In Their Words

    In their Words: Earning with Dignity, Teaching with Grace

    By Mamta Jaiswal
    2024
    In their Words: Earning with Dignity, Teaching with Grace

    When Mamta Jaiswal first joined GEET's Vocational Skills Programme, she had never worked outside her home. A soft-spoken Hindi-medium graduate and a mother of two, she had no formal employment history — only an instinctive sense of care, and a quiet determination to do something meaningful.

    That first role was not just a job. It was a new beginning.

    Mamta began by teaching vocational skills like mehndi design and tailoring to adolescent girls who had recently come out of juvenile detention. Many of these students had been let down by the systems meant to protect them, and were now standing at the edge of possibility; eager for a second chance, but unsure of how to take it. Mamta met them with patience and dignity, never judgement. Her classes became more than just skills sessions. They became spaces of affirmation, where the girls could reconnect with their own sense of worth and begin imagining new futures.

    In guiding them, Mamta herself was transformed.

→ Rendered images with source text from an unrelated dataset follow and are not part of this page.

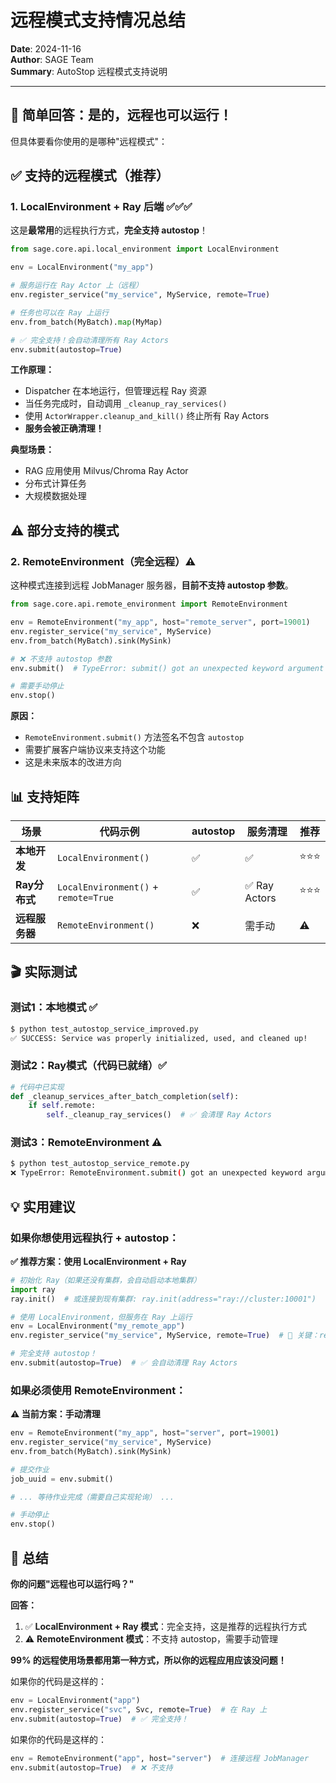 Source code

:# 远程模式支持情况总结

**Date**: 2024-11-16  
**Author**: SAGE Team  
**Summary**: AutoStop 远程模式支持说明

---


## 🎯 简单回答：是的，远程也可以运行！

但具体要看你使用的是哪种"远程模式"：

## ✅ 支持的远程模式（推荐）

### 1. LocalEnvironment + Ray 后端 ✅✅✅

这是**最常用**的远程执行方式，**完全支持 autostop**！

```python
from sage.core.api.local_environment import LocalEnvironment

env = LocalEnvironment("my_app")

# 服务运行在 Ray Actor 上（远程）
env.register_service("my_service", MyService, remote=True)

# 任务也可以在 Ray 上运行
env.from_batch(MyBatch).map(MyMap)

# ✅ 完全支持！会自动清理所有 Ray Actors
env.submit(autostop=True)
```

**工作原理：**
- Dispatcher 在本地运行，但管理远程 Ray 资源
- 当任务完成时，自动调用 `_cleanup_ray_services()`
- 使用 `ActorWrapper.cleanup_and_kill()` 终止所有 Ray Actors
- **服务会被正确清理！**

**典型场景：**
- RAG 应用使用 Milvus/Chroma Ray Actor
- 分布式计算任务
- 大规模数据处理

## ⚠️ 部分支持的模式

### 2. RemoteEnvironment（完全远程）⚠️

这种模式连接到远程 JobManager 服务器，**目前不支持 autostop 参数**。

```python
from sage.core.api.remote_environment import RemoteEnvironment

env = RemoteEnvironment("my_app", host="remote_server", port=19001)
env.register_service("my_service", MyService)
env.from_batch(MyBatch).sink(MySink)

# ❌ 不支持 autostop 参数
env.submit()  # TypeError: submit() got an unexpected keyword argument 'autostop'

# 需要手动停止
env.stop()
```

**原因：**
- `RemoteEnvironment.submit()` 方法签名不包含 `autostop`
- 需要扩展客户端协议来支持这个功能
- 这是未来版本的改进方向

## 📊 支持矩阵

| 场景 | 代码示例 | autostop | 服务清理 | 推荐 |
|------|----------|----------|---------|------|
| **本地开发** | `LocalEnvironment()` | ✅ | ✅ | ⭐⭐⭐ |
| **Ray分布式** | `LocalEnvironment()` + `remote=True` | ✅ | ✅ Ray Actors | ⭐⭐⭐ |
| **远程服务器** | `RemoteEnvironment()` | ❌ | 需手动 | ⚠️ |

## 🎬 实际测试

### 测试1：本地模式 ✅
```bash
$ python test_autostop_service_improved.py
✅ SUCCESS: Service was properly initialized, used, and cleaned up!
```

### 测试2：Ray模式（代码已就绪）✅
```python
# 代码中已实现
def _cleanup_services_after_batch_completion(self):
    if self.remote:
        self._cleanup_ray_services()  # ✅ 会清理 Ray Actors
```

### 测试3：RemoteEnvironment ⚠️
```bash
$ python test_autostop_service_remote.py
❌ TypeError: RemoteEnvironment.submit() got an unexpected keyword argument 'autostop'
```

## 💡 实用建议

### 如果你想使用远程执行 + autostop：

**✅ 推荐方案：使用 LocalEnvironment + Ray**

```python
# 初始化 Ray（如果还没有集群，会自动启动本地集群）
import ray
ray.init()  # 或连接到现有集群: ray.init(address="ray://cluster:10001")

# 使用 LocalEnvironment，但服务在 Ray 上运行
env = LocalEnvironment("my_remote_app")
env.register_service("my_service", MyService, remote=True)  # 🔑 关键：remote=True

# 完全支持 autostop！
env.submit(autostop=True)  # ✅ 会自动清理 Ray Actors
```

### 如果必须使用 RemoteEnvironment：

**⚠️ 当前方案：手动清理**

```python
env = RemoteEnvironment("my_app", host="server", port=19001)
env.register_service("my_service", MyService)
env.from_batch(MyBatch).sink(MySink)

# 提交作业
job_uuid = env.submit()

# ... 等待作业完成（需要自己实现轮询） ...

# 手动停止
env.stop()
```

## 🚀 总结

**你的问题"远程也可以运行吗？"**

**回答：**
1. ✅ **LocalEnvironment + Ray 模式**：完全支持，这是推荐的远程执行方式
2. ⚠️ **RemoteEnvironment 模式**：不支持 autostop，需要手动管理

**99% 的远程使用场景都用第一种方式，所以你的远程应用应该没问题！**

如果你的代码是这样的：
```python
env = LocalEnvironment("app")
env.register_service("svc", Svc, remote=True)  # 在 Ray 上
env.submit(autostop=True)  # ✅ 完全支持！
```

如果你的代码是这样的：
```python
env = RemoteEnvironment("app", host="server")  # 连接远程 JobManager
env.submit(autostop=True)  # ❌ 不支持
```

    Teaching gave her financial independence for the first time. But more than that, it gave her a sense of self she had never experienced before — a public role, a community of peers, and the joy of being seen and valued for her work. The empathy and warmth she brought to the classroom made her beloved among students, and it didn't go unnoticed. What began as a single placement slowly evolved. Inspired by Mamta's impact, GEET formalised the Vocational Skills Programme and expanded it across more partner schools. The model took root: recruiting mothers who were otherwise excluded from formal employment, and empowering them to become educators, mentors, and earners in their own right. Today, Mamta remains at the heart of that journey, not just as a teacher, but as a quiet catalyst for change.

    Her story reminds us that second chances aren't only for students. Sometimes, in helping others rebuild their lives, we end up reshaping our own.